[Data items]
━━━

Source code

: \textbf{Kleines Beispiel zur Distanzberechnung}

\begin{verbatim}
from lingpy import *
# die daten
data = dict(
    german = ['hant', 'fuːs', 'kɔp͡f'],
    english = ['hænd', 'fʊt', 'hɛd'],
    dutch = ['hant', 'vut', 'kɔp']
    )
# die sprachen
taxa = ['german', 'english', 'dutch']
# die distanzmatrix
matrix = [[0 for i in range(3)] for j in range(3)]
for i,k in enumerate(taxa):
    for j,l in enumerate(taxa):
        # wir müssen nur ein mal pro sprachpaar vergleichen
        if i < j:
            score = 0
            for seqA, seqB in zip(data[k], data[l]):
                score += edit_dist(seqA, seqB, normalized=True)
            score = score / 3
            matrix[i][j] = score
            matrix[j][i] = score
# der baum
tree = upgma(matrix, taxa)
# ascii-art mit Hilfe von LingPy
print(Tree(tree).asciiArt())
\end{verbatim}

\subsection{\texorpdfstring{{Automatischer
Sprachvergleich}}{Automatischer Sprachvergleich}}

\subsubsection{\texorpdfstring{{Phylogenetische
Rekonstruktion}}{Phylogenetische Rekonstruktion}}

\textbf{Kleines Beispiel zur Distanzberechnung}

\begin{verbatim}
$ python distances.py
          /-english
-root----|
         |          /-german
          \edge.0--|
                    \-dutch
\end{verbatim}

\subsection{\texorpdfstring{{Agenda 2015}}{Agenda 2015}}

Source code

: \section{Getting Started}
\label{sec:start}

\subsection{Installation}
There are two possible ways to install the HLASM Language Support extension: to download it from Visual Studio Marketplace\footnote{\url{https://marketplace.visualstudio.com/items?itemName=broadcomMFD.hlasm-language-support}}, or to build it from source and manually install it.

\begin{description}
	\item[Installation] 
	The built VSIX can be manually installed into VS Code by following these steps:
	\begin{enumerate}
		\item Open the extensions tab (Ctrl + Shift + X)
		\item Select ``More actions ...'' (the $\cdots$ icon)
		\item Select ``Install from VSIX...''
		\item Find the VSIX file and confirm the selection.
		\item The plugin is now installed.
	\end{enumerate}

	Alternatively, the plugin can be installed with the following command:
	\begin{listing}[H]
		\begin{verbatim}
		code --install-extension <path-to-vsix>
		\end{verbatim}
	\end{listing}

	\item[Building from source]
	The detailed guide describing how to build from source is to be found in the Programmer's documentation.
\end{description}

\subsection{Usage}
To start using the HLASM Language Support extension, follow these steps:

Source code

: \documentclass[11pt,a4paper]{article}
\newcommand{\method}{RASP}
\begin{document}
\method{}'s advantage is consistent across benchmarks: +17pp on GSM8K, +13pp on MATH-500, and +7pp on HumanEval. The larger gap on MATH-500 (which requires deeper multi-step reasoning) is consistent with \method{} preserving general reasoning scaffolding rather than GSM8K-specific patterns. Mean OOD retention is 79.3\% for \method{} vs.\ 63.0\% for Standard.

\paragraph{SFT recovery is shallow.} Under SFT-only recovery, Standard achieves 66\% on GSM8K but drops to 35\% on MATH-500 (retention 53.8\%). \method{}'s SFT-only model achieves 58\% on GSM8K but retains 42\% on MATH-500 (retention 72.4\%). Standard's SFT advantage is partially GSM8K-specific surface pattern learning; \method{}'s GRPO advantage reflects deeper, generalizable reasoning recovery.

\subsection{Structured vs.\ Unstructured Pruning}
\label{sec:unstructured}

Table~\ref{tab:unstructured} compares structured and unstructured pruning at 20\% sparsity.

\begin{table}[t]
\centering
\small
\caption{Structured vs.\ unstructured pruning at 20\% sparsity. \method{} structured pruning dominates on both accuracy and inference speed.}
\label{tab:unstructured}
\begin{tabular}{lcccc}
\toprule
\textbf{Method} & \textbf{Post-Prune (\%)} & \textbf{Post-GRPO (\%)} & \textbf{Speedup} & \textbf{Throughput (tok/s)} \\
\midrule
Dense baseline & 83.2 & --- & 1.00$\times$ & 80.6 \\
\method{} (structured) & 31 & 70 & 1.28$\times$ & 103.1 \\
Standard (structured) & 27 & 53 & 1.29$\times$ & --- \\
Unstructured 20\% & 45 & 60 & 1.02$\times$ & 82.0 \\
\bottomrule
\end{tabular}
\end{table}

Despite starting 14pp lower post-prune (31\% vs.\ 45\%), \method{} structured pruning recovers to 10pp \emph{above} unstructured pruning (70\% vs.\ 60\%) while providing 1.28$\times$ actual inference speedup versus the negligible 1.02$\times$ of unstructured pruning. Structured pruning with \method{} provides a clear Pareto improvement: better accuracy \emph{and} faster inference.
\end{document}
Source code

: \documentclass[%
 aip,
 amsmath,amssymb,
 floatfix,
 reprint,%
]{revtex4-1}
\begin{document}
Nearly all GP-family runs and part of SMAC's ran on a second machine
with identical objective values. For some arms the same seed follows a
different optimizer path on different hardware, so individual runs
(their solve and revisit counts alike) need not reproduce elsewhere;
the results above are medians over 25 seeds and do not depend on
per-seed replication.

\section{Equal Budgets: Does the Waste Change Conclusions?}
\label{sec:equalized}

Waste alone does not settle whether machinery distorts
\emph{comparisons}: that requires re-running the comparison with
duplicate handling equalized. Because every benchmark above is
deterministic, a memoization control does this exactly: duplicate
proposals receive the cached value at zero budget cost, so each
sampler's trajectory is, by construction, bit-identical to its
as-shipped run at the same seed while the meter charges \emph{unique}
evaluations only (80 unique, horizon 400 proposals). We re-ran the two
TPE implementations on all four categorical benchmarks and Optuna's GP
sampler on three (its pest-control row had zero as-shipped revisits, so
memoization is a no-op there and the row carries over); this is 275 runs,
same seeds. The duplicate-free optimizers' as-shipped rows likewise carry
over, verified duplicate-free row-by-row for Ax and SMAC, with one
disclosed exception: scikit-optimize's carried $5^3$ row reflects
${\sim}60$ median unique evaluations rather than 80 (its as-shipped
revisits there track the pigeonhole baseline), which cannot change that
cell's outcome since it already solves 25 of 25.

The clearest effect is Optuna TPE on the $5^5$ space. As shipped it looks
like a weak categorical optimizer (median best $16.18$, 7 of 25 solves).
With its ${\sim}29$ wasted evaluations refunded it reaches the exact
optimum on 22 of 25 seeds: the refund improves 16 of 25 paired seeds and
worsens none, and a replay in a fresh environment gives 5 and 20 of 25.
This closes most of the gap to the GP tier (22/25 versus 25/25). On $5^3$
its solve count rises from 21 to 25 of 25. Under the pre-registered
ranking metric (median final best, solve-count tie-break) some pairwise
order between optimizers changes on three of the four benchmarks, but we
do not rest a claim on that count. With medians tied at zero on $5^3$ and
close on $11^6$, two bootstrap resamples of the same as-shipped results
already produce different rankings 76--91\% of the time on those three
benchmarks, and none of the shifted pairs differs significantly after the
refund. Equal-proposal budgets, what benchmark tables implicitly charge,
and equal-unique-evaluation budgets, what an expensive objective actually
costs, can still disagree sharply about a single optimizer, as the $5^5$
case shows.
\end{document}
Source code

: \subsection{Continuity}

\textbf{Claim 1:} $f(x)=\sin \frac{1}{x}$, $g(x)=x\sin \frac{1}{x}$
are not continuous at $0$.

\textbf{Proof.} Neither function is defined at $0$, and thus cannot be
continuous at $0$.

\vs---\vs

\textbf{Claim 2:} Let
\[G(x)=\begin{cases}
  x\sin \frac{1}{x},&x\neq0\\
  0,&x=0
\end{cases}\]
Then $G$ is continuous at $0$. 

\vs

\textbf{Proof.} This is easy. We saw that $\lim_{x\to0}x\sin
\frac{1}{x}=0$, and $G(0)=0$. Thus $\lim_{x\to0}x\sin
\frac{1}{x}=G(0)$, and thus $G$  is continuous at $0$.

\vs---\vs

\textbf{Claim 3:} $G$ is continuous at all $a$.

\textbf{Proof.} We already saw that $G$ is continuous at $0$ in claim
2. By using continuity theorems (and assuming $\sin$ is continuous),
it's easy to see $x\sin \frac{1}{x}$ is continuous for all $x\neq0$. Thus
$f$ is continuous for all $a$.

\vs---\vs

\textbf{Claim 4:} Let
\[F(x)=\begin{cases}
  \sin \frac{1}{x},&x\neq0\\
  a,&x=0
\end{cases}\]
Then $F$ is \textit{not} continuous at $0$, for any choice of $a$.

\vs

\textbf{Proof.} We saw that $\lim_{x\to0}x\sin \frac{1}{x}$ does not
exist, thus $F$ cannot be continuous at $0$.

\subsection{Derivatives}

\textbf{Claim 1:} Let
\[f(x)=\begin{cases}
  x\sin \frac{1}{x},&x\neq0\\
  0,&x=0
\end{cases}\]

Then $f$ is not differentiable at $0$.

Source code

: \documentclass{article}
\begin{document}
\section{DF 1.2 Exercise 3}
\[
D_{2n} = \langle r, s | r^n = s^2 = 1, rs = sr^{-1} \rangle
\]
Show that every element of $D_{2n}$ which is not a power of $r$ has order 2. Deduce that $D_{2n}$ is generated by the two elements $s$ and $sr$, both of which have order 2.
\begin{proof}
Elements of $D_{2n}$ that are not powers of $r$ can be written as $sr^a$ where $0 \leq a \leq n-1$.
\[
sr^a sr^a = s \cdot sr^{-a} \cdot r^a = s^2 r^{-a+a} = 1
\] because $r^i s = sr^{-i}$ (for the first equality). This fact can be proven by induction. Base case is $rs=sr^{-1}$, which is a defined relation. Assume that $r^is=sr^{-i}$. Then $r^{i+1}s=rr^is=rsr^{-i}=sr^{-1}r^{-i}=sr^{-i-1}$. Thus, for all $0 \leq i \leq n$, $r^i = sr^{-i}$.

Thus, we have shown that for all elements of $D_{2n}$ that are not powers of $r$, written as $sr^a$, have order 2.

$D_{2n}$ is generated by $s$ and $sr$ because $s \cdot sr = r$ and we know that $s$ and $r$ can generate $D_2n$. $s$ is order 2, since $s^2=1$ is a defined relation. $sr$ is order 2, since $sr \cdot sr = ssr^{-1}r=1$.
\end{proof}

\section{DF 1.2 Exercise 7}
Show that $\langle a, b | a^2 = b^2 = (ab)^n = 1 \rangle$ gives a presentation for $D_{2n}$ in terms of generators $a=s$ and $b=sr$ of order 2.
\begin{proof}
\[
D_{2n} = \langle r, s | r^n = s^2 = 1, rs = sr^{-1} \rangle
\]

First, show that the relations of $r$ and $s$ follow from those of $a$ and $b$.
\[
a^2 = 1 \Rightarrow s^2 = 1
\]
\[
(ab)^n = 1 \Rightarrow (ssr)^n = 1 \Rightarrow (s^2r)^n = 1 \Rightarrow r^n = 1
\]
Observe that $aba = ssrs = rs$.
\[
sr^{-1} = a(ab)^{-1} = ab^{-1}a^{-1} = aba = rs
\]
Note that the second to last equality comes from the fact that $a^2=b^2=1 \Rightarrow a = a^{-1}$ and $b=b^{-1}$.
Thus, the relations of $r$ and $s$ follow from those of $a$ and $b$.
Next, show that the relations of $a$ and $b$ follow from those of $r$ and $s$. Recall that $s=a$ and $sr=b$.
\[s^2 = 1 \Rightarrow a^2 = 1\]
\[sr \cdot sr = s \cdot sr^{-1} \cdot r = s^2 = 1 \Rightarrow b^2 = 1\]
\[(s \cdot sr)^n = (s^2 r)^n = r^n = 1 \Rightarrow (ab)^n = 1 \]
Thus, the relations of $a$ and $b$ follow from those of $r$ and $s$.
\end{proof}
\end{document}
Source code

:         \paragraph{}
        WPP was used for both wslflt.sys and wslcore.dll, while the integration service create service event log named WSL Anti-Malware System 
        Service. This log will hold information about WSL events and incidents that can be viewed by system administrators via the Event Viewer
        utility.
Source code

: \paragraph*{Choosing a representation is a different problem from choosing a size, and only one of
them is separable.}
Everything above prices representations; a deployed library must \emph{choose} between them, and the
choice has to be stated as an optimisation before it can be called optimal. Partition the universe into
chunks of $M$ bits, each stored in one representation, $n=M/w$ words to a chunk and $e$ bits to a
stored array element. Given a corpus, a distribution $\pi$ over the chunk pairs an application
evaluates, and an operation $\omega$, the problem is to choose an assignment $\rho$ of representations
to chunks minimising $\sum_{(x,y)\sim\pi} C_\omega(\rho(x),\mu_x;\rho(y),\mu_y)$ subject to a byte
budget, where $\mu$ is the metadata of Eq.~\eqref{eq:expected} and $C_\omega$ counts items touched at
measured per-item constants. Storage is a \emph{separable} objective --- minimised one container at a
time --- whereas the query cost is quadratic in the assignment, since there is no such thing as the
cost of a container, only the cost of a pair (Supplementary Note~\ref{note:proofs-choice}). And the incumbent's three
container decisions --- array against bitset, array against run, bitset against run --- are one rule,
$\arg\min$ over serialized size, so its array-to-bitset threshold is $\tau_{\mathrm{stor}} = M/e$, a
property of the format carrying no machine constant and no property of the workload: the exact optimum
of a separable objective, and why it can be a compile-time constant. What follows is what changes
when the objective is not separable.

━━━

» **What is being asked**
Above are the records; from them, give again exactly the lines from the one containing "only one of" to the one containing "container decisions --- array", both lines included, and nothing more.

» **Solution for this task**
: \paragraph*{Choosing a representation is a different problem from choosing a size, and only one of
them is separable.}
Everything above prices representations; a deployed library must \emph{choose} between them, and the
choice has to be stated as an optimisation before it can be called optimal. Partition the universe into
chunks of $M$ bits, each stored in one representation, $n=M/w$ words to a chunk and $e$ bits to a
stored array element. Given a corpus, a distribution $\pi$ over the chunk pairs an application
evaluates, and an operation $\omega$, the problem is to choose an assignment $\rho$ of representations
to chunks minimising $\sum_{(x,y)\sim\pi} C_\omega(\rho(x),\mu_x;\rho(y),\mu_y)$ subject to a byte
budget, where $\mu$ is the metadata of Eq.~\eqref{eq:expected} and $C_\omega$ counts items touched at
measured per-item constants. Storage is a \emph{separable} objective --- minimised one container at a
time --- whereas the query cost is quadratic in the assignment, since there is no such thing as the
cost of a container, only the cost of a pair (Supplementary Note~\ref{note:proofs-choice}). And the incumbent's three
container decisions --- array against bitset, array against run, bitset against run --- are one rule,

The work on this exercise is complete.